Mrs. Leslie. Yes, and I will tell you now, even now I do not meet with Mr. Bouhe and there is a completely different reason why. He is a temperate man, a little bit—he can tell you—insult you sometimes without thinking, and I am a little bit older than he is, a few years, so it was a case which probably will interest you because it was one of the finest things which happens.
When I was a child and close with my mother, I saw a photograph of my mother which was taken by some artist that was collecting Russian costumes of art, you know, peasant's costumes and her brother was in an academy, he was a painter, and this painter came from London and he wanted to help to make a book about Russia as an artist. So, he wanted to take photographs of the girls in these costumes and my mother was pretty, very pretty when she was young. She was 17 then—she was very pretty then, but that was long ago, that was 70 years ago, so they took her photograph in the costume and when I was 5 years old, I sold this photograph to a man, nothing else, you know, just a photographer and I forgot about it, and already being in America, I was living in Boston with my husband. I visited one of my friends and she was collecting Russian things, embroideries and books and she showed me some books and it was art books and I was looking at those costumes and then I see a portrait of my mother.
It was, you know, very big thing for me because being already 13 years out of Russia and I find a portrait of my mother in America and it was a very rare case.
I was asking this lady to give me the name of this book so I could find it, and she put this book so well on the shelf and after a few years finally, she sends me the name of this book, and when I met Mr. Bouhe, I told him I would like to buy a book, which is a very old edition, maybe 60 years ago, which now probably they wouldn't make it any more. He said, "That's what I like to do. I like to do everything. I don't have too much to do," and you know, he has nothing much to do and he says that he will find it. Finally, he found these two books, one for $60 and one for $20. So, I said, "I don't care about the book, I care only about my mother, the picture of my mother. I will pay for it $20." And, at 7 o'clock in the morning he calls me and he says, "I have this book—or rather it has arrived. Which one is portrait of your mother?"
There were about 20 portraits of different girls in costumes and how can I tell him which one is my mother and I said, "You bring me book and I will show you. I cannot tell you."

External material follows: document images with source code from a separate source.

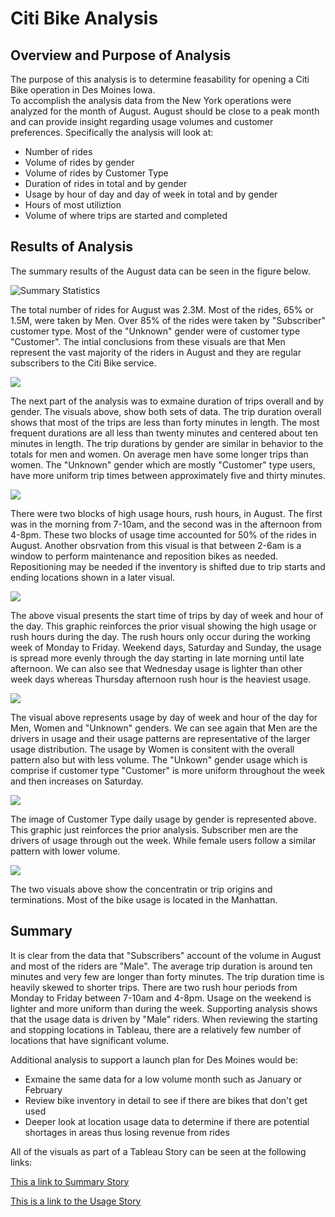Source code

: # Citi Bike Analysis
## Overview and Purpose of Analysis
The purpose of this analysis is to determine feasability for opening a Citi Bike operation in Des Moines Iowa.  
To accomplish the analysis data from the New York operations were analyzed for the month of August.  August should be close to a peak month and can provide insight regarding usage volumes and customer preferences.
Specifically the analysis will look at:
-  Number of rides 
-  Volume of rides by gender
-  Volume of rides by Customer Type
-  Duration of rides in total and by gender
-  Usage by hour of day and day of week in total and by gender
-  Hours of most utiliztion 
-  Volume of where trips are started and completed

## Results of Analysis
The summary results of the August data can be seen in the figure below.

<img src="Summary_statistics.png" alt="Summary Statistics" >

The total number of rides for August was 2.3M.  Most of the rides, 65% or 1.5M, were taken by Men.  Over 85% of the rides were taken by "Subscriber" customer type.  Most of the "Unknown" gender were of customer type "Customer".  The intial conclusions from these visuals are that Men represent the vast majority of the riders in August and they are regular subscribers to the Citi Bike service.

<img src="trip_durations.png">
 
 The next part of the analysis was to exmaine duration of trips overall and by gender.  The visuals above, show both sets of data.  The trip duration overall shows that most of the trips are less than forty minutes in length.  The most frequent durations are all less than twenty minutes and centered about ten minutes in length.
  The trip durations by gender are similar in behavior to the totals for men and women.  On average men have some longer trips than women.  The "Unknown" gender which are mostly "Customer" type users, have more uniform trip times between approximately  five and thirty minutes.
  
<img src="Bike_utilization.png">  

There were two blocks of high usage hours, rush hours, in August.  The first was in the morning from 7-10am, and the second was in the afternoon from 4-8pm.  These two blocks of usage time accounted for 50% of the rides in August.  Another obsrvation from this visual is that between 2-6am is a window to perform maintenance and reposition bikes as needed.  Repositioning may be needed if the inventory is shifted due to trip starts and ending locations shown in a later visual.

<img src="Starttime_by_Dayhour.png">

The above visual presents the start time of trips by day of week and hour of the day.  This graphic reinforces the prior visual showing the high usage or rush hours during the day.  The rush hours only occur during the working week of Monday to Friday.  Weekend days, Saturday and Sunday, the usage is spread more evenly through the day starting in late morning until late afternoon.  We can also see that Wednesday usage is lighter than other week days whereas Thursday afternoon rush hour is the heaviest usage.

<img src="Gender_stoptime_dayhour.png">    

The visual above represents usage by day of week and hour of the day for Men, Women and "Unknown" genders.  We can see again that Men are the drivers in usage and their usage patterns are representative of the larger usage distribution.  The usage by Women is consitent with the overall pattern also but with less volume.  The "Unkown" gender usage which is comprise if customer type "Customer" is more uniform throughout the week and then increases on Saturday.

<img src="dayuse_gender_day.png">

The image of Customer Type daily usage by gender is represented above.  This graphic just reinforces the prior analysis.  Subscriber men are the drivers of usage through out the week. While female users follow a similar pattern with lower volume.  

<img src="startstop_loctions.png">
          
The two visuals above show the concentratin or trip origins and terminations.  Most of the bike usage is located in the Manhattan.            

## Summary

It is clear from the data that "Subscribers" account of the volume in August and most of the riders are "Male".  The average trip duration is around ten minutes and very few are longer than forty minutes.  The trip duration time is heavily skewed to shorter trips.  There are two rush hour periods from Monday to Friday between 7-10am and 4-8pm.  Usage on the weekend is lighter and more uniform than during the week. Supporting analysis shows that the usage data is driven by "Male" riders.  When reviewing the starting and stopping locations in Tableau, there are a relatively few number of locations that have significant volume. 

Additional analysis to support a launch plan for Des Moines would be:
- Exmaine the same data for a low volume month such as January or February
- Review bike inventory in detail to see if there are bikes that don't get used
- Deeper look at location usage data to determine if there are potential shortages in areas thus losing revenue from rides




All of the visuals as part of a Tableau Story can be seen at the following links:

[This a link to Summary Story](https://public.tableau.com/app/profile/bill.remy/viz/Mod14Challenge_16557427414530/CitiBikeOverview?publish=yes)


[This is a link to the Usage Story](https://public.tableau.com/app/profile/bill.remy/viz/Mod14Challenge_16557427414530/CitiBikeUsage?publish=yes)
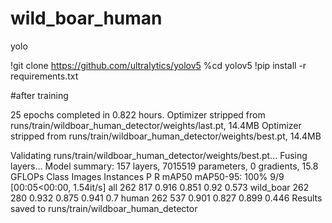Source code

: # wild_boar_human
yolo

!git clone https://github.com/ultralytics/yolov5
%cd yolov5
!pip install -r requirements.txt


#after training

25 epochs completed in 0.822 hours.
Optimizer stripped from runs/train/wildboar_human_detector/weights/last.pt, 14.4MB
Optimizer stripped from runs/train/wildboar_human_detector/weights/best.pt, 14.4MB

Validating runs/train/wildboar_human_detector/weights/best.pt...
Fusing layers... 
Model summary: 157 layers, 7015519 parameters, 0 gradients, 15.8 GFLOPs
                 Class     Images  Instances          P          R      mAP50   mAP50-95: 100% 9/9 [00:05<00:00,  1.54it/s]
                   all        262        817      0.916      0.851       0.92      0.573
             wild_boar        262        280      0.932      0.875      0.941        0.7
                 human        262        537      0.901      0.827      0.899      0.446
Results saved to runs/train/wildboar_human_detector

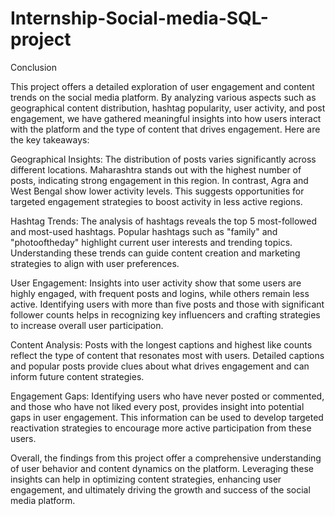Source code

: # Internship-Social-media-SQL-project
Conclusion

This project offers a detailed exploration of user engagement and content trends on the social media platform. By analyzing various aspects such as geographical content distribution, hashtag popularity, user activity, and post engagement, we have gathered meaningful insights into how users interact with the platform and the type of content that drives engagement. Here are the key takeaways:

Geographical Insights: The distribution of posts varies significantly across different locations. Maharashtra stands out with the highest number of posts, indicating strong engagement in this region. In contrast, Agra and West Bengal show lower activity levels. This suggests opportunities for targeted engagement strategies to boost activity in less active regions.

Hashtag Trends: The analysis of hashtags reveals the top 5 most-followed and most-used hashtags. Popular hashtags such as "family" and "photooftheday" highlight current user interests and trending topics. Understanding these trends can guide content creation and marketing strategies to align with user preferences.

User Engagement: Insights into user activity show that some users are highly engaged, with frequent posts and logins, while others remain less active. Identifying users with more than five posts and those with significant follower counts helps in recognizing key influencers and crafting strategies to increase overall user participation.

Content Analysis: Posts with the longest captions and highest like counts reflect the type of content that resonates most with users. Detailed captions and popular posts provide clues about what drives engagement and can inform future content strategies.

Engagement Gaps: Identifying users who have never posted or commented, and those who have not liked every post, provides insight into potential gaps in user engagement. This information can be used to develop targeted reactivation strategies to encourage more active participation from these users.

Overall, the findings from this project offer a comprehensive understanding of user behavior and content dynamics on the platform. Leveraging these insights can help in optimizing content strategies, enhancing user engagement, and ultimately driving the growth and success of the social media platform.
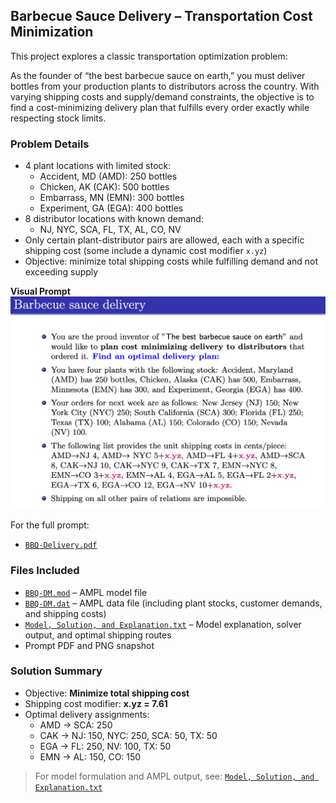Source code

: ## Barbecue Sauce Delivery – Transportation Cost Minimization

This project explores a classic transportation optimization problem:

As the founder of “the best barbecue sauce on earth,” you must deliver bottles from your production plants to distributors across the country. With varying shipping costs and supply/demand constraints, the objective is to find a cost-minimizing delivery plan that fulfills every order exactly while respecting stock limits.

### Problem Details
- 4 plant locations with limited stock:
  - Accident, MD (AMD): 250 bottles
  - Chicken, AK (CAK): 500 bottles
  - Embarrass, MN (EMN): 300 bottles
  - Experiment, GA (EGA): 400 bottles
- 8 distributor locations with known demand:
  - NJ, NYC, SCA, FL, TX, AL, CO, NV
- Only certain plant-distributor pairs are allowed, each with a specific shipping cost (some include a dynamic cost modifier `x.yz`)
- Objective: minimize total shipping costs while fulfilling demand and not exceeding supply

**Visual Prompt**  
![Problem Description](./BBQ-Delivery.png)

For the full prompt:
- [`BBQ-Delivery.pdf`](./BBQ-Delivery.pdf)

### Files Included
- [`BBQ-DM.mod`](./BBQ-DM.mod) – AMPL model file
- [`BBQ-DM.dat`](./BBQ-DM.dat) – AMPL data file (including plant stocks, customer demands, and shipping costs)
- [`Model, Solution, and Explanation.txt`](./Model%2C%20Solution%2C%20and%20Explanation.txt) – Model explanation, solver output, and optimal shipping routes
- Prompt PDF and PNG snapshot

### Solution Summary
- Objective: **Minimize total shipping cost**  
- Shipping cost modifier: **x.yz = 7.61**
- Optimal delivery assignments:
  - AMD → SCA: 250
  - CAK → NJ: 150, NYC: 250, SCA: 50, TX: 50
  - EGA → FL: 250, NV: 100, TX: 50
  - EMN → AL: 150, CO: 150

> For model formulation and AMPL output, see: [`Model, Solution, and Explanation.txt`](./Model%2C%20Solution%2C%20and%20Explanation.txt)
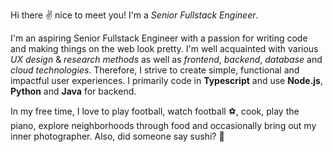 Hi there ✌️ nice to meet you! I'm a _Senior Fullstack Engineer_.

I'm an aspiring Senior Fullstack Engineer with a passion for writing code and making things on the web look pretty. I'm well acquainted with various _UX design_ & _research methods_ as well as _frontend_, _backend_, _database_ and _cloud technologies_. Therefore, I strive to create simple, functional and impactful user experiences. I primarily code in **Typescript** and use **Node.js**, **Python** and **Java** for backend.

In my free time, I love to play football, watch football ⚽, cook, play the piano, explore neighborhoods through food and occasionally bring out my inner photographer. Also, did someone say sushi? 🍣

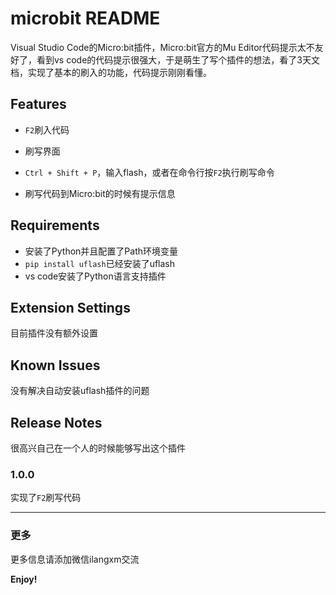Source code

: # microbit README

Visual Studio Code的Micro:bit插件，Micro:bit官方的Mu Editor代码提示太不友好了，看到vs code的代码提示很强大，于是萌生了写个插件的想法，看了3天文档，实现了基本的刷入的功能，代码提示刚刚看懂。

## Features

* `F2`刷入代码
* 刷写界面

* `Ctrl + Shift + P`，输入flash，或者在命令行按`F2`执行刷写命令

* 刷写代码到Micro:bit的时候有提示信息





## Requirements

* 安装了Python并且配置了Path环境变量
* `pip install uflash`已经安装了uflash
* vs code安装了Python语言支持插件

## Extension Settings

目前插件没有额外设置

## Known Issues

没有解决自动安装uflash插件的问题

## Release Notes

很高兴自己在一个人的时候能够写出这个插件

### 1.0.0

实现了`F2`刷写代码

-----------------------------------------------------------------------------------------------------------


### 更多
更多信息请添加微信ilangxm交流

**Enjoy!**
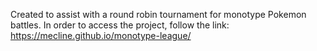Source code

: Created to assist with a round robin tournament for monotype Pokemon battles. In order to access the project, follow the link: https://mecline.github.io/monotype-league/
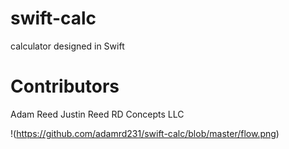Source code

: # swift-calc
calculator designed in Swift

# Contributors 
Adam Reed
Justin Reed
RD Concepts LLC

!(https://github.com/adamrd231/swift-calc/blob/master/flow.png)
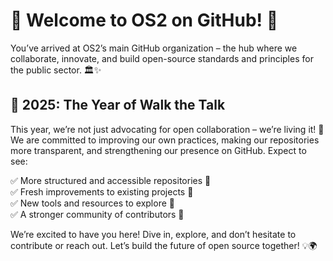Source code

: # 🎉 Welcome to OS2 on GitHub! 🚀

You’ve arrived at OS2’s main GitHub organization – the hub where we collaborate, innovate, and build open-source standards and principles for the public sector. 🏛️✨

## 🌟 2025: The Year of Walk the Talk

This year, we’re not just advocating for open collaboration – we’re living it! 💪 We are committed to improving our own practices, making our repositories more transparent, and strengthening our presence on GitHub. Expect to see:

✅ More structured and accessible repositories 📂  
✅ Fresh improvements to existing projects 🔧  
✅ New tools and resources to explore 🚀  
✅ A stronger community of contributors 🤝  

We’re excited to have you here! Dive in, explore, and don’t hesitate to contribute or reach out. Let’s build the future of open source together! 💡🌍
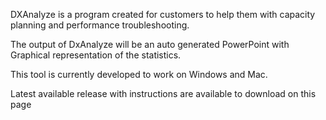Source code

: 
DXAnalyze is a program created for customers to help them with capacity planning and performance troubleshooting. 

The output of DxAnalyze will be an auto generated PowerPoint with Graphical representation of the statistics. 

This tool is currently developed to work on Windows and Mac.

Latest available release with instructions are available to download on this page
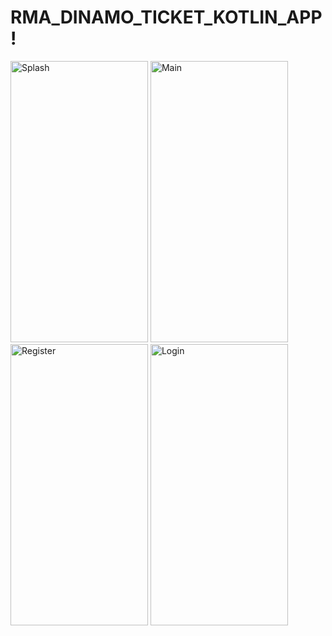 # RMA_DINAMO_TICKET_KOTLIN_APP!

<p float="left">
  <img src="https://user-images.githubusercontent.com/62598112/172636962-36c00c05-a07c-4f48-8c93-0d118564d70e.jpg)" alt="Splash" width="220" height="450">
  <img src="![Screenshot_2022-06-06-20-57-06-084_com android settings](https://user-images.githubusercontent.com/62598112/172637051-7543984c-e523-4bee-9e59-69422d117372.jpg)" alt="Main" width="220" height="450">
  <img src="![Screenshot_2022-06-06-20-57-47-205_hr ferit buyticketandroidappkotlin](https://user-images.githubusercontent.com/62598112/172637104-6dc4ffb4-9555-49b7-bc8a-a37535e1cd1f.jpg)" alt="Register" width="220" height="450">
  <img src="![Screenshot_2022-06-06-20-51-59-459_hr ferit buyticketandroidappkotlin](https://user-images.githubusercontent.com/62598112/172637161-82e0b419-330f-4c5f-8364-46bf298879e6.jpg)" alt="Login" width="220" height="450">
</p>
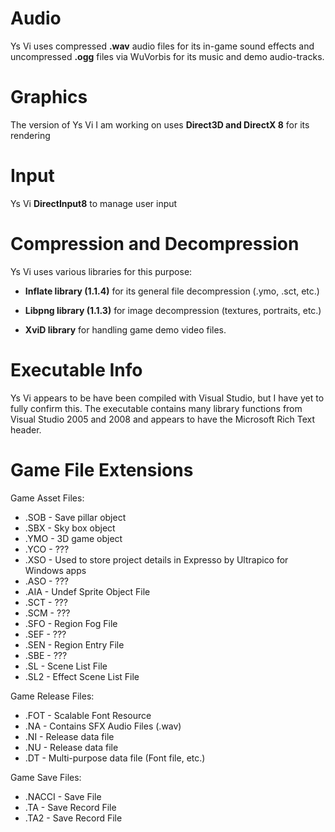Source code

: # Audio
Ys Vi uses compressed **.wav** audio files for its in-game sound effects and uncompressed **.ogg** files via WuVorbis for its music and demo audio-tracks. 

# Graphics
The version of Ys Vi I am working on uses **Direct3D and DirectX 8** for its rendering

# Input
Ys Vi **DirectInput8** to manage user input

# Compression and Decompression
Ys Vi uses various libraries for this purpose:

- **Inflate library (1.1.4)** for its general file decompression (.ymo, .sct, etc.)

- **Libpng library (1.1.3)** for image decompression (textures, portraits, etc.)

- **XviD library** for handling game demo video files.

# Executable Info
Ys Vi appears to be have been compiled with Visual Studio, but I have yet to fully confirm this. The executable contains many library functions from Visual Studio 2005 and 2008 and appears to have the Microsoft Rich Text header.

# Game File Extensions
Game Asset Files:
- .SOB - Save pillar object
- .SBX - Sky box object
- .YMO - 3D game object
- .YCO - ???
- .XSO - Used to store project details in Expresso by Ultrapico for Windows apps
- .ASO - ???
- .AIA - Undef Sprite Object File
- .SCT - ???
- .SCM - ???
- .SFO - Region Fog File
- .SEF - ???
- .SEN - Region Entry File
- .SBE - ???
- .SL - Scene List File
- .SL2 - Effect Scene List File

Game Release Files:
- .FOT - Scalable Font Resource
- .NA - Contains SFX Audio Files (.wav)
- .NI - Release data file
- .NU - Release data file
- .DT - Multi-purpose data file (Font file, etc.)

Game Save Files:
- .NACCI - Save File
- .TA - Save Record File
- .TA2 - Save Record File

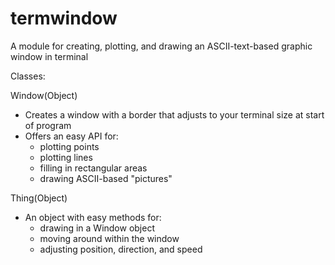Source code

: # termwindow
A module for creating, plotting, and drawing an ASCII-text-based graphic window in terminal

Classes:

Window(Object)
  - Creates a window with a border that adjusts to your terminal size at start of program
  - Offers an easy API for:
      - plotting points
      - plotting lines
      - filling in rectangular areas
      - drawing ASCII-based "pictures"

Thing(Object)
  - An object with easy methods for:
      - drawing in a Window object
      - moving around within the window
      - adjusting position, direction, and speed
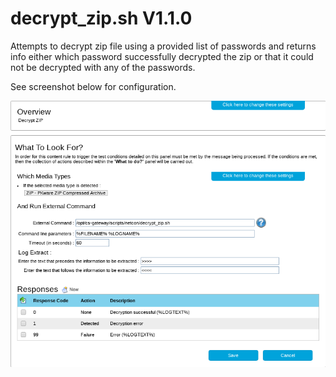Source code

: decrypt_zip.sh V1.1.0
=====================

Attempts to decrypt zip file using a provided list of passwords and returns info either which password successfully decrypted the zip or that it could not be decrypted with any of the passwords.

See screenshot below for configuration.

<p align="center">
  <img src="https://raw.githubusercontent.com/netcon-consulting/cs-menu/master/decrypt_zip/images/zip.png">
</p>
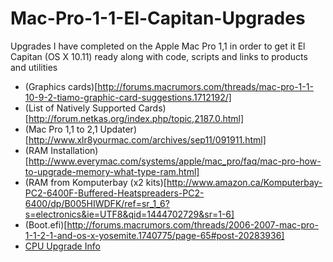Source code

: # Mac-Pro-1-1-El-Capitan-Upgrades
Upgrades I have completed on the Apple Mac Pro 1,1 in order to get it El Capitan (OS X 10.11) ready along with code, scripts and links to products and utilities

- (Graphics cards)[http://forums.macrumors.com/threads/mac-pro-1-1-10-9-2-tiamo-graphic-card-suggestions.1712192/]
- (List of Natively Supported Cards)[http://forum.netkas.org/index.php/topic,2187.0.html]
- (Mac Pro 1,1 to 2,1 Updater)[http://www.xlr8yourmac.com/archives/sep11/091911.html]
- (RAM Installation)[http://www.everymac.com/systems/apple/mac_pro/faq/mac-pro-how-to-upgrade-memory-what-type-ram.html]
- (RAM from Komputerbay (x2 kits)[http://www.amazon.ca/Komputerbay-PC2-6400F-Buffered-Heatspreaders-PC2-6400/dp/B005HIWDFK/ref=sr_1_6?s=electronics&ie=UTF8&qid=1444702729&sr=1-6]
- (Boot.efi)[http://forums.macrumors.com/threads/2006-2007-mac-pro-1-1-2-1-and-os-x-yosemite.1740775/page-65#post-20283936]
- [CPU Upgrade Info](http://www.xlr8yourmac.com/feedback/2006MacProDual5355CPUs.html)
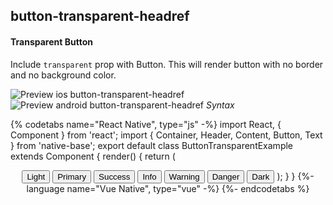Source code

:## button-transparent-headref
#### Transparent Button

Include <code>transparent</code> prop with Button. This will render button with no border and no background color.<br />

![Preview ios button-transparent-headref](https://github.com/GeekyAnts/NativeBase-KitchenSink/raw/v2.6.1/screenshots/ios/button-transparent.png)
![Preview android button-transparent-headref](https://github.com/GeekyAnts/NativeBase-KitchenSink/raw/v2.6.1/screenshots/android/button-transparent.png)
*Syntax*

{% codetabs name="React Native", type="js" -%}
import React, { Component } from 'react';
import { Container, Header, Content, Button, Text } from 'native-base';
export default class ButtonTransparentExample extends Component {
  render() {
    return (
      <Container>
        <Header />
        <Content>
          <Button transparent light>
            <Text>Light</Text>
          </Button>
          <Button transparent>
            <Text>Primary</Text>
          </Button>
          <Button transparent success>
            <Text>Success</Text>
          </Button>
          <Button transparent info>
            <Text>Info</Text>
          </Button>
          <Button transparent warning>
            <Text>Warning</Text>
          </Button>
          <Button transparent danger>
            <Text>Danger</Text>
          </Button>
          <Button transparent dark>
            <Text>Dark</Text>
          </Button>
        </Content>
      </Container>
    );
  }
}
{%- language name="Vue Native", type="vue" -%}
<template>
  <nb-container>
    <nb-header/>
    <nb-content padder>
      <nb-button transparent light>
        <nb-text>Light</nb-text>
      </nb-button>
      <nb-button transparent info>
        <nb-text>Info</nb-text>
      </nb-button>
      <nb-button transparent primary>
        <nb-text>Primary</nb-text>
      </nb-button>
      <nb-button transparent success>
        <nb-text>Success</nb-text>
      </nb-button>
      <nb-button transparent warning>
        <nb-text>Warning</nb-text>
      </nb-button>
      <nb-button transparent danger>
        <nb-text>Danger</nb-text>
      </nb-button>
      <nb-button transparent dark>
        <nb-text>Dark</nb-text>
      </nb-button>
    </nb-content>
  </nb-container>
</template>
{%- endcodetabs %}
<p> 
    <div id="" class="mobileDevice" style="background: url(&quot;https://docs-v2.nativebase.io/docs/assets/iosphone.png&quot;) no-repeat; padding: 63px 20px 100px 15px; width: 292px; height: 600px;margin:0 auto;float:none;">
        <img src="https://github.com/GeekyAnts/NativeBase-KitchenSink/raw/v2.6.1/screenshots/ios/button-transparent.png" alt="" style="display:block !important" />
    </div>
</p>
<br />

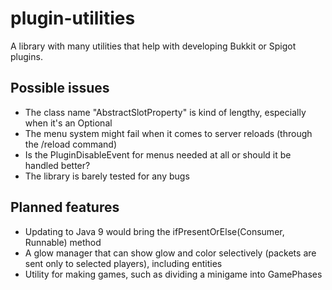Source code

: # plugin-utilities
A library with many utilities that help with developing Bukkit or Spigot plugins.
## Possible issues
- The class name "AbstractSlotProperty" is kind of lengthy, especially when it's an Optional
- The menu system might fail when it comes to server reloads (through the /reload command)
- Is the PluginDisableEvent for menus needed at all or should it be handled better?
- The library is barely tested for any bugs
## Planned features
- Updating to Java 9 would bring the ifPresentOrElse(Consumer<T>, Runnable) method
- A glow manager that can show glow and color selectively (packets are sent only to selected players), including entities
- Utility for making games, such as dividing a minigame into GamePhases
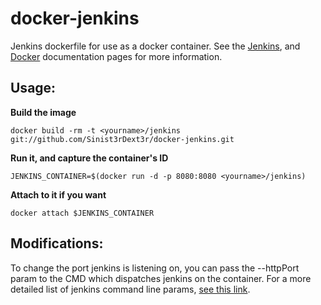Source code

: docker-jenkins
==============
Jenkins dockerfile for use as a docker container. See the [Jenkins][1], and [Docker][2] documentation pages for more information.

Usage:
------

**Build the image**

    docker build -rm -t <yourname>/jenkins git://github.com/Sinist3rDext3r/docker-jenkins.git

**Run it, and capture the container's ID**

    JENKINS_CONTAINER=$(docker run -d -p 8080:8080 <yourname>/jenkins)

**Attach to it if you want**

    docker attach $JENKINS_CONTAINER

Modifications:
--------------

To change the port jenkins is listening on, you can pass the --httpPort param to the CMD which dispatches jenkins on the container. For a more detailed list of jenkins command line params, [see this link][3].


  [1]: http://jenkins-ci.org/
  [2]: http://www.docker.io/
  [3]: https://wiki.jenkins-ci.org/display/JENKINS/Starting+and+Accessing+Jenkins
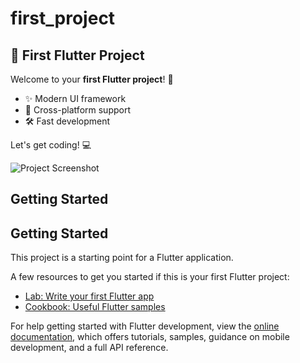 # first_project

## 🚀 First Flutter Project

Welcome to your **first Flutter project**! 🎉  


- ✨ Modern UI framework
- 📱 Cross-platform support
- 🛠️ Fast development

Let's get coding! 💻

![Project Screenshot](assets/screenshot.png)

## Getting Started

## Getting Started

This project is a starting point for a Flutter application.

A few resources to get you started if this is your first Flutter project:

- [Lab: Write your first Flutter app](https://docs.flutter.dev/get-started/codelab)
- [Cookbook: Useful Flutter samples](https://docs.flutter.dev/cookbook)

For help getting started with Flutter development, view the
[online documentation](https://docs.flutter.dev/), which offers tutorials,
samples, guidance on mobile development, and a full API reference.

And he said, "Oh, how can you not tell about your mother, how she looks and so forth?'
I said, "I cannot tell you. Come and I will show you, and why do you call me at 7 o'clock in the morning. I have to rush to my job and I have no time to talk now." So, he hung up. Then, in the evening I found the book in the threshold of the house. So, indeed, after my job I called him on the telephone and I told him, I wanted to thank him for it and ask him, "Why didn't you come in the evening so I can show you where is my mother?" And he told me, "I don't want to know you any more. You were so rude to me, you didn't want to tell me which one is your mother so I don't want to know you any more and I am not interested in it." I said, "That's your privilege. I cannot force myself on you, if you don't want to know me." So, that was a break, you know, so since that—it was about more than 1 year I have lost track of it.
After this I was not at his house. So, I meet him socially sometimes at Mrs. Ford's house and shake hands with him, but I not invite him. He says he doesn't want me to know him—he doesn't want to know me, so I do not invite him to my house, he does not invite me to his house; and that's the situation, and I didn't meet him since—since this case, but I have nothing against him, but I was expecting from him some apology. I am an older woman and, after all, he is a man and I am a lady and when he told me he doesn't want to know me, so that's his, you know, duty to excuse me. I was a little bit rough, or something, and that's the end, but he didn't, so I'm stubborn too, so that was the end with Mr. Bouhe, and I never met him one time, and when I meet him, I say, "Hello, how are you," and that's all.
Mr. Jenner. How did these people, Lee Oswald and Marina Oswald act toward each other on the occasion when you saw them?